Beginner Mental Model
Blobstore is SPDK's small storage engine for "large named chunks of blocks" called blobs. If a normal block device gives you one flat address range, blobstore turns that range into a collection of independently sized objects. Each blob has metadata, a cluster map, attributes, and optional relationships to snapshots or parents. Blobstore is not a filesystem. It does not have directories, permissions, pathnames, page cache, journaling in the filesystem sense, or POSIX file semantics. It is closer to a lightweight allocator and metadata layer for storage systems that already know they want asynchronous block IO.
The simplest picture is:
base bdev
|
| adapted by module/blob/bdev/blob_bdev.c into struct spdk_bs_dev
v
blobstore
|
+-- super block
+-- used-cluster bitmap
+-- used-blobid bitmap
+-- metadata pages
+-- blob A -> cluster map -> base device LBAs
+-- blob B -> cluster map -> base device LBAs
A blob is a logical array of IO units. Blobstore maps those IO units to physical clusters. A cluster is the allocation unit. Thin blobs may have logical clusters that are not physically allocated yet. Reads from unallocated clusters resolve through a backing device: a zeroes device for ordinary thin blobs, a snapshot blob for clones, or an external snapshot device for esnap clones.
The important beginner rule is: blobstore IO is asynchronous, but blob metadata ownership is strict. The API documentation in include/spdk/blob.h says functions that do not take an IO channel may be called only on the thread that called spdk_bs_init() or spdk_bs_load(). Functions beginning with spdk_blob_io take a channel created with spdk_bs_alloc_io_channel() and must be called on the thread that created that channel.

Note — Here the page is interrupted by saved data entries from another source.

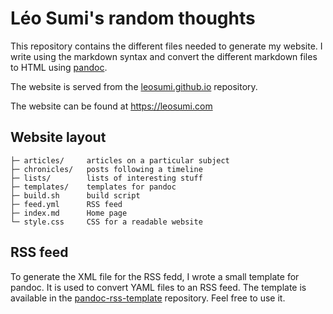 # Léo Sumi's random thoughts

This repository contains the different files needed to generate my website. I write using the markdown syntax and convert the different markdown files to HTML using [pandoc](http://pandoc.org/).

The website is served from the [leosumi.github.io](https://github.com/leosumi/leosumi.github.io) repository.

The website can be found at https://leosumi.com

## Website layout

    ├─ articles/     articles on a particular subject
    ├─ chronicles/   posts following a timeline
    ├─ lists/        lists of interesting stuff
    ├─ templates/    templates for pandoc
    ├─ build.sh      build script
    ├─ feed.yml      RSS feed
    ├─ index.md      Home page
    └─ style.css     CSS for a readable website

## RSS feed

To generate the XML file for the RSS fedd, I wrote a small template for pandoc. It is used to convert YAML files to an RSS feed. The template is available in the [pandoc-rss-template](https://github.com/leosumi/pandoc-rss-template) repository. Feel free to use it.
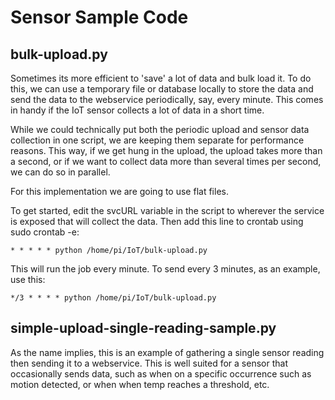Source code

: # Sensor Sample Code

## bulk-upload.py

Sometimes its more efficient to 'save' a lot of data and bulk load it. To do this, we can use a temporary file or database locally to store the data and send the data to the webservice periodically, say, every minute. This comes in handy if the IoT sensor collects a lot of data in a short time.

While we could technically put both the periodic upload and sensor data collection in one script, we are keeping them separate for performance reasons. This way, if we get hung in the upload, the upload takes more than a second, or if we want to collect data more than several times per second, we can do so in parallel. 

For this implementation we are going to use flat files.

To get started, edit the svcURL variable in the script to wherever the service is exposed that will collect the data. Then add this line to crontab using sudo crontab -e:

    * * * * * python /home/pi/IoT/bulk-upload.py

This will run the job every minute. To send every 3 minutes, as an example, use this:

    */3 * * * * python /home/pi/IoT/bulk-upload.py

## simple-upload-single-reading-sample.py

As the name implies, this is an example of gathering a single sensor reading then sending it to a webservice. This is well suited for a sensor that occasionally sends data, such as when on a specific occurrence such as motion detected, or when when temp reaches a threshold, etc. 
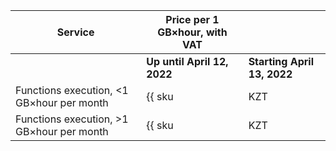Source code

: | Service | Price per 1 GB×hour, with VAT | |
| --- | --- | --- |
| | **Up until April 12, 2022** | **Starting April 13, 2022** |
| Functions execution, <1 GB×hour per month | {{ sku|KZT|serverless.functions.compute.v1|string }} | {{ sku|KZT|serverless.functions.compute.v1|string }} |
| Functions execution, >1 GB×hour per month | {{ sku|KZT|serverless.functions.compute.v1|pricingRate.10|string }} | ₸27.35 |
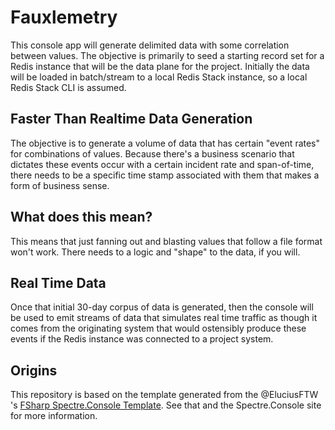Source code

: # Fauxlemetry 

This console app will generate delimited data with some correlation between values. The objective is primarily to seed a starting record set for a Redis instance that will be the data plane for the project. Initially the data will be loaded in batch/stream to a local Redis Stack instance, so a local Redis Stack CLI is assumed.

## Faster Than Realtime Data Generation

The objective is to generate a volume of data that has certain "event rates" for combinations of values. Because there's a business scenario that dictates these events occur with a certain incident rate and span-of-time, there needs to be a specific time stamp associated with them that makes a form of business sense. 

## What does this mean?

This means that just fanning out and blasting values that follow a file format won't work. There needs to a logic and "shape" to the data, if you will.

## Real Time Data

Once that initial 30-day corpus of data is generated, then the console will be used to emit streams of data that simulates real time traffic as though it comes from the originating system that would ostensibly produce these events if the Redis instance was connected to a project system.

## Origins

This repository is based on the template generated from the @EluciusFTW 's [FSharp Spectre.Console Template](https://github.com/EluciusFTW/fsharp-spectre-console-template). See that and the Spectre.Console site for more information.
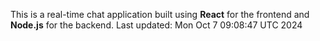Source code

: This is a real-time chat application built using **React** for the frontend and **Node.js** for the backend.
Last updated: Mon Oct  7 09:08:47 UTC 2024
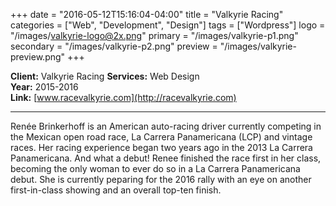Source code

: +++
date = "2016-05-12T15:16:04-04:00"
title = "Valkyrie Racing"
categories = ["Web", "Development", "Design"]
tags = ["Wordpress"]
logo = "/images/valkyrie-logo@2x.png"
primary = "/images/valkyrie-p1.png"
secondary = "/images/valkyrie-p2.png"
preview = "/images/valkyrie-preview.png"
+++

**Client:**  Valkyrie Racing
**Services:**  Web Design  
**Year:**  2015-2016  
**Link:**  [www.racevalkyrie.com](http://racevalkyrie.com)

***

Renée Brinkerhoff is an American auto-racing driver currently competing in the Mexican open road race, La Carrera Panamericana (LCP) and vintage races. Her racing experience began two years ago in the 2013 La Carrera Panamericana. And what a debut! Renee finished the race first in her class, becoming the only woman to ever do so in a La Carrera Panamericana debut. She is currently peparing for the 2016 rally with an eye on another first-in-class showing and an overall top-ten finish.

Why This Matters For diskengine/excloud
Cloud volume systems often need fast create, clone, snapshot, resize, and delete without blocking the IO path. Blobstore is the layer that makes those operations cheap enough to compose. lvol uses blobstore to provide logical volumes. vbdev_lvol exposes those lvols as SPDK bdevs, and RAID may sit under or over those bdevs depending on design. If blobstore semantics are misunderstood, higher layers tend to make wrong assumptions:
- Thin create is not free forever; first writes allocate clusters and can fail with
-ENOSPC. - Snapshot create is not just "copy metadata"; it freezes IO, swaps cluster maps, sets parent relationships, and persists several pieces of metadata.
- Delete of a snapshot with clones may rewrite clone metadata and parent relationships.

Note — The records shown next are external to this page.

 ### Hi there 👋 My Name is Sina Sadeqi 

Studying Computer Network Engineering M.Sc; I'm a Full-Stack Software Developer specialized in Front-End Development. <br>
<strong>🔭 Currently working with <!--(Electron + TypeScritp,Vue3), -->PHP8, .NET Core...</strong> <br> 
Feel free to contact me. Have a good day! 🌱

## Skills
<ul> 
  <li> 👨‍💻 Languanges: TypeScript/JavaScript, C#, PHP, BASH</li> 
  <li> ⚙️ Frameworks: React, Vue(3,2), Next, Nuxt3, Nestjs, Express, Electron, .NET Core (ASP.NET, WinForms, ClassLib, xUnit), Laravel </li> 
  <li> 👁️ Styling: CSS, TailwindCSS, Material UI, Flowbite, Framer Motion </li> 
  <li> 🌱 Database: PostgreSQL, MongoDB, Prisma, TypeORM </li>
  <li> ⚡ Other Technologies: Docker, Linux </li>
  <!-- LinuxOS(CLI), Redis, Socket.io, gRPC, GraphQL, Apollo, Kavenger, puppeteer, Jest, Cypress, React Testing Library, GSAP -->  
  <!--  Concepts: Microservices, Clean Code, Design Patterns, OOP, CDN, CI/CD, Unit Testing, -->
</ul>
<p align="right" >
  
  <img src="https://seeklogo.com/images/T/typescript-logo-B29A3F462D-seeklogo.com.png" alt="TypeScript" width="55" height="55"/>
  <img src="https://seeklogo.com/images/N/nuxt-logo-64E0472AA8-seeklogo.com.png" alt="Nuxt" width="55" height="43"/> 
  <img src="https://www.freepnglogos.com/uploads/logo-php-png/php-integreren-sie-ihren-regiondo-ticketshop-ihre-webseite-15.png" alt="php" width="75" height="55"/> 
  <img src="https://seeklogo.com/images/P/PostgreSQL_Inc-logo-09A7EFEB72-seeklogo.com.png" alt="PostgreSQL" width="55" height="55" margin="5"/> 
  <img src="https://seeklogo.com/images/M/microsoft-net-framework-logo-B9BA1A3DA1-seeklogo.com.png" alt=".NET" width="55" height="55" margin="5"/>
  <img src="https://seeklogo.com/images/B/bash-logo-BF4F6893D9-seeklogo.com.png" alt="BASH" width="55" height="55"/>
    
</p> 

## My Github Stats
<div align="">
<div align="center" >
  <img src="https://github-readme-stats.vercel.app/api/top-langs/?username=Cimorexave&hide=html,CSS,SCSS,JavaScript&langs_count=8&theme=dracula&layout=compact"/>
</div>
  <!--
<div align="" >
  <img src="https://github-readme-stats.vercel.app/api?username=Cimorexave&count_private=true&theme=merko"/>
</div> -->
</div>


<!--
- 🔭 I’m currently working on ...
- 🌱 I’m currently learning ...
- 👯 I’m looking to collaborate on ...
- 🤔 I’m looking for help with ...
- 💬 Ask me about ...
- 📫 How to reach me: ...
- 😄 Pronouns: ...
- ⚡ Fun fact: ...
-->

- Resize is asynchronous and serialized by
locked_operation_in_progress. - An lvol bdev may exist before every external snapshot parent is available; degraded lvol behavior comes from blobstore and lvol cooperation.
Core Objects
Public API objects:
struct spdk_bs_devininclude/spdk/blob.h: the device interface blobstore uses. It has function pointers forread,write,readv,writev,unmap,write_zeroes,flush,copy,is_zeroes,translate_lba, andis_degraded.struct spdk_blob_storeininclude/spdk/blob.h: opaque publicly, implemented privately inlib/blob/blobstore.h.struct spdk_blobininclude/spdk/blob.h: opaque publicly, implemented privately inlib/blob/blobstore.h.spdk_blob_id: auint64_tidentifier.
Private implementation anchors:
lib/blob/blobstore.h:struct spdk_blob_storelib/blob/blobstore.h:struct spdk_bloblib/blob/blobstore.h:struct spdk_bs_channellib/blob/blobstore.h:struct spdk_bs_super_blocklib/blob/blobstore.h:struct spdk_blob_md_pagelib/blob/blobstore.h:struct spdk_blob_md_descriptor_extent_rlelib/blob/blobstore.h:struct spdk_blob_md_descriptor_extent_tablelib/blob/blobstore.h:struct spdk_blob_md_descriptor_extent_page
The private struct spdk_blob_store contains the backing struct spdk_bs_dev, cluster sizing, metadata ranges, bit pools/arrays for allocation, trees/lists of open blobs and snapshots, and external snapshot callbacks. The private struct spdk_blob contains active and clean metadata, the blob ID, parent ID, state, cluster maps, extent pages, xattrs, open ref count, pending persists, and the backing bs_dev used for reads not satisfied by its own allocated clusters.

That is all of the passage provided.